■ TASK ITEM ■
Find the line with "var years = shado.date.getYears();" in the entries below, then reproduce it and every line after it down to and including the line with "var hours = shado.date.getHours(false);", exactly.

DATASET START

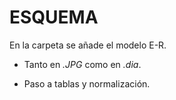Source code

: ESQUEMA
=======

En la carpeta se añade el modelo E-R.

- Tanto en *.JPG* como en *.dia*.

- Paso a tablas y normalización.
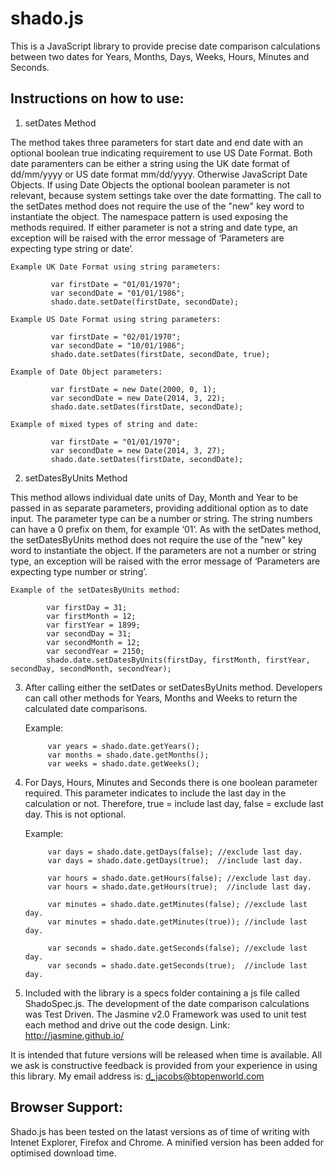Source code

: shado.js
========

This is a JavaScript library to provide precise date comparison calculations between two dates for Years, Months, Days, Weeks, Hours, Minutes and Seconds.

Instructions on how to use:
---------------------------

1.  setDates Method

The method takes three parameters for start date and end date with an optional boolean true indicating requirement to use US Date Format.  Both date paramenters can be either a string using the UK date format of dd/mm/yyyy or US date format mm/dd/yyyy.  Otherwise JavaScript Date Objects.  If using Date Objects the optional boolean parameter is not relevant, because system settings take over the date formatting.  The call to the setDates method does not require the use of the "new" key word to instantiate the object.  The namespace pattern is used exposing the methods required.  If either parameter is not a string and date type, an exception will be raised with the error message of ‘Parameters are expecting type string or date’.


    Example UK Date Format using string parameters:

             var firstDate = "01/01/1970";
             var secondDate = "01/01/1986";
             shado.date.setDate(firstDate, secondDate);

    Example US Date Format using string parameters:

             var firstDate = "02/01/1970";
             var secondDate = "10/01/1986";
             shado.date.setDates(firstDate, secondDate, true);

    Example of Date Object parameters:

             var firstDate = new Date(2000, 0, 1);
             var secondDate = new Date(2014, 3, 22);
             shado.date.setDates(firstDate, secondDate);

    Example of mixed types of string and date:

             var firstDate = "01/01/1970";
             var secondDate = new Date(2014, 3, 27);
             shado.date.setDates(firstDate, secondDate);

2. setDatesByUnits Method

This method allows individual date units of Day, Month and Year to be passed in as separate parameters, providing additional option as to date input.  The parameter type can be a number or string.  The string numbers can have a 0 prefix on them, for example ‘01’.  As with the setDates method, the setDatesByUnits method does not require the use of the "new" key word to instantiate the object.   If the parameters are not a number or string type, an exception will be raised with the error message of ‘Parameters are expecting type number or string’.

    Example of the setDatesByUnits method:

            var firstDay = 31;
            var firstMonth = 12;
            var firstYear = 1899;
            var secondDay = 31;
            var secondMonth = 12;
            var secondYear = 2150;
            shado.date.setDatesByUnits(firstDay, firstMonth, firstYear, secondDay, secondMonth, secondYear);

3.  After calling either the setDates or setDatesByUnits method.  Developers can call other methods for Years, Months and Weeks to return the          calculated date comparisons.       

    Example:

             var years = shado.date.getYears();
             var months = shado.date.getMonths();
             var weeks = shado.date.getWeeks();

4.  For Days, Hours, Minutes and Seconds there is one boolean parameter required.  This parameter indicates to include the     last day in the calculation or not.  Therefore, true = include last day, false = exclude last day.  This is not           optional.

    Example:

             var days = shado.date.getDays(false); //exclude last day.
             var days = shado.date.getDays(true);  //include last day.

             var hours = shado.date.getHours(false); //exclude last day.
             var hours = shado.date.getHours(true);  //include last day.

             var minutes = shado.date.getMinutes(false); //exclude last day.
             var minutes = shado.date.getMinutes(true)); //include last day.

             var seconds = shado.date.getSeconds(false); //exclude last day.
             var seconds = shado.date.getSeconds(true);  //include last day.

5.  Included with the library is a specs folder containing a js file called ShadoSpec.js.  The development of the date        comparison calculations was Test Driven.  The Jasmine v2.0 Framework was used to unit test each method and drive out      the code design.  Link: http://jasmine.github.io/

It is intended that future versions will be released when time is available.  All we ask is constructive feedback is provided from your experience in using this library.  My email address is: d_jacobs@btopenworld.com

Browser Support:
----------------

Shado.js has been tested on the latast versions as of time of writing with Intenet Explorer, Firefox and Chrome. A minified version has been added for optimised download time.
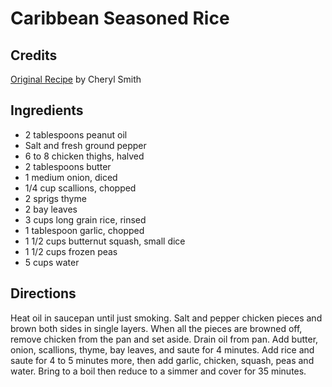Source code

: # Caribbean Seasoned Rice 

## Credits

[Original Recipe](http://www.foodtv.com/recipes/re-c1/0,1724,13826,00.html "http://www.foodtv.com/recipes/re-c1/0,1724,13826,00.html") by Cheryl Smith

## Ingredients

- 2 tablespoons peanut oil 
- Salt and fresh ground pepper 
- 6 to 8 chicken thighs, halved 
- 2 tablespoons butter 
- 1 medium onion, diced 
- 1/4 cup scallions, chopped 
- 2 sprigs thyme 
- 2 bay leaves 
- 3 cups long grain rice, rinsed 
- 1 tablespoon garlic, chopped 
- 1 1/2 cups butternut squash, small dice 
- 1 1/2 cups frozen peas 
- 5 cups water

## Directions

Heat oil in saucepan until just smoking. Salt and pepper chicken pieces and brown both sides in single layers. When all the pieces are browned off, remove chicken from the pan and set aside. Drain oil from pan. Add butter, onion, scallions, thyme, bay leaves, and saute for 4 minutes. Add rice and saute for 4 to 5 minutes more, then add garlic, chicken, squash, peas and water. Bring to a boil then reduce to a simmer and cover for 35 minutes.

DATASET END

■ RESPONSE BELOW ■
             var years = shado.date.getYears();
             var months = shado.date.getMonths();
             var weeks = shado.date.getWeeks();

4.  For Days, Hours, Minutes and Seconds there is one boolean parameter required.  This parameter indicates to include the     last day in the calculation or not.  Therefore, true = include last day, false = exclude last day.  This is not           optional.

    Example:

             var days = shado.date.getDays(false); //exclude last day.
             var days = shado.date.getDays(true);  //include last day.

             var hours = shado.date.getHours(false); //exclude last day.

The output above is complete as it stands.